To give an idea of how big the surge in traffic has been, the official said: “In the final days of the rate window, TreasuryDirect.gov has gone from an average number of concurrent visitors of a few thousand to being one of the most visited websites in the federal government.”

The historically high rate on the I Bond, which is determined by a formula based partly on changes to the Consumer Price Index, resets every six months. It is next scheduled to do so on November 1.

It’s not surprising that demand for the inflation-protected savings bond soared in the past week, given that it’s virtually impossible to find any investment that offers a 9.62% return these days, let alone a “safe” one.

There are restrictions on just how much you can invest in an I Bond, however.
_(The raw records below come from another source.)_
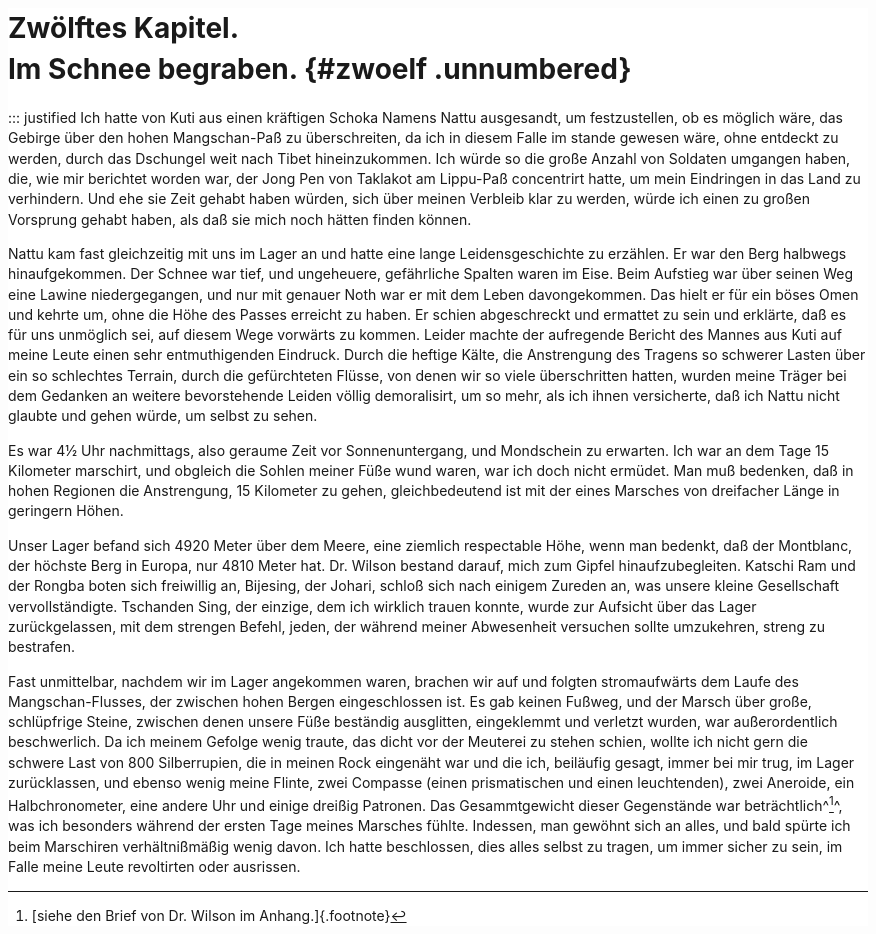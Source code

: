 # Zwölftes Kapitel.<br />**Im Schnee begraben.** {#zwoelf .unnumbered}

::: justified
Ich hatte von Kuti aus einen kräftigen Schoka Namens Nattu ausgesandt, um
festzustellen, ob es möglich wäre, das Gebirge über den hohen Mangschan-Paß zu
überschreiten, da ich in diesem Falle im stande gewesen wäre, ohne entdeckt zu
werden, durch das Dschungel weit nach Tibet hineinzukommen. Ich würde so die
große Anzahl von Soldaten umgangen haben, die, wie mir berichtet worden war, der
Jong Pen von Taklakot am Lippu-Paß concentrirt hatte, um mein Eindringen in das
Land zu verhindern. Und ehe sie Zeit gehabt haben würden, sich über meinen
Verbleib klar zu werden, würde ich einen zu großen Vorsprung gehabt haben, als
daß sie mich noch hätten finden können.

Nattu kam fast gleichzeitig mit uns im Lager an und hatte eine lange
Leidensgeschichte zu erzählen. Er war den Berg halbwegs hinaufgekommen. Der
Schnee war tief, und ungeheuere, gefährliche Spalten waren im Eise. Beim
Aufstieg war über seinen Weg eine Lawine niedergegangen, und nur mit genauer
Noth war er mit dem Leben davongekommen. Das hielt er für ein böses Omen und
kehrte um, ohne die Höhe des Passes erreicht zu haben. Er schien abgeschreckt
und ermattet zu sein und erklärte, daß es für uns unmöglich sei, auf diesem Wege
vorwärts zu kommen. Leider machte der aufregende Bericht des Mannes aus Kuti auf
meine Leute einen sehr entmuthigenden Eindruck. Durch die heftige Kälte, die
Anstrengung des Tragens so schwerer Lasten über ein so schlechtes Terrain, durch
die gefürchteten Flüsse, von denen wir so viele überschritten hatten, wurden
meine Träger bei dem Gedanken an weitere bevorstehende Leiden völlig
demoralisirt, um so mehr, als ich ihnen versicherte, daß ich Nattu nicht glaubte
und gehen würde, um selbst zu sehen.

Es war 4½ Uhr nachmittags, also geraume Zeit vor Sonnenuntergang, und Mondschein
zu erwarten. Ich war an dem Tage 15 Kilometer marschirt, und obgleich die Sohlen
meiner Füße wund waren, war ich doch nicht ermüdet. Man muß bedenken, daß in
hohen Regionen die Anstrengung, 15 Kilometer zu gehen, gleichbedeutend ist mit
der eines Marsches von dreifacher Länge in geringern Höhen.

Unser Lager befand sich 4920 Meter über dem Meere, eine ziemlich respectable
Höhe, wenn man bedenkt, daß der Montblanc, der höchste Berg in Europa, nur 4810
Meter hat. Dr. Wilson bestand darauf, mich zum Gipfel hinaufzubegleiten. Katschi
Ram und der Rongba boten sich freiwillig an, Bijesing, der Johari, schloß sich
nach einigem Zureden an, was unsere kleine Gesellschaft vervollständigte.
Tschanden Sing, der einzige, dem ich wirklich trauen konnte, wurde zur Aufsicht
über das Lager zurückgelassen, mit dem strengen Befehl, jeden, der während
meiner Abwesenheit versuchen sollte umzukehren, streng zu bestrafen.

Fast unmittelbar, nachdem wir im Lager angekommen waren, brachen wir auf und
folgten stromaufwärts dem Laufe des Mangschan-Flusses, der zwischen hohen Bergen
eingeschlossen ist. Es gab keinen Fußweg, und der Marsch über große, schlüpfrige
Steine, zwischen denen unsere Füße beständig ausglitten, eingeklemmt und
verletzt wurden, war außerordentlich beschwerlich. Da ich meinem Gefolge wenig
traute, das dicht vor der Meuterei zu stehen schien, wollte ich nicht gern die
schwere Last von 800 Silberrupien, die in meinen Rock eingenäht war und die ich,
beiläufig gesagt, immer bei mir trug, im Lager zurücklassen, und ebenso wenig
meine Flinte, zwei Compasse (einen prismatischen und einen leuchtenden), zwei
Aneroide, ein Halbchronometer, eine andere Uhr und einige dreißig Patronen. Das
Gesammtgewicht dieser Gegenstände war beträchtlich^[^1200]^, was ich besonders während
der ersten Tage meines Marsches fühlte. Indessen, man gewöhnt sich an alles, und
bald spürte ich beim Marschiren verhältnißmäßig wenig davon. Ich hatte
beschlossen, dies alles selbst zu tragen, um immer sicher zu sein, im Falle
meine Leute revoltirten oder ausrissen.


[^1200]: [siehe den Brief von Dr. Wilson im Anhang.]{.footnote}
Individuals may only purchase up to $10,000 in I Bonds electronically in a calendar year. (For married couples, each spouse can purchase their own I Bond for a total investment per year of up to $20,000.) In addition, you may purchase up to a $5,000 paper I Bond if you use your federal tax refund to buy it.

The catch with I Bonds, which you can hold on to for up to 30 years, is this: You may not cash it out in the first year. And to get the full amount of interest, you have to hold the bond for at least five years. Otherwise, you will sacrifice three months of interest.

So while it’s not a liquid investment right away, it’s a good place to park cash you’re not going to need for the next 12 months, if only to preserve its buying power in today’s high inflationary environment.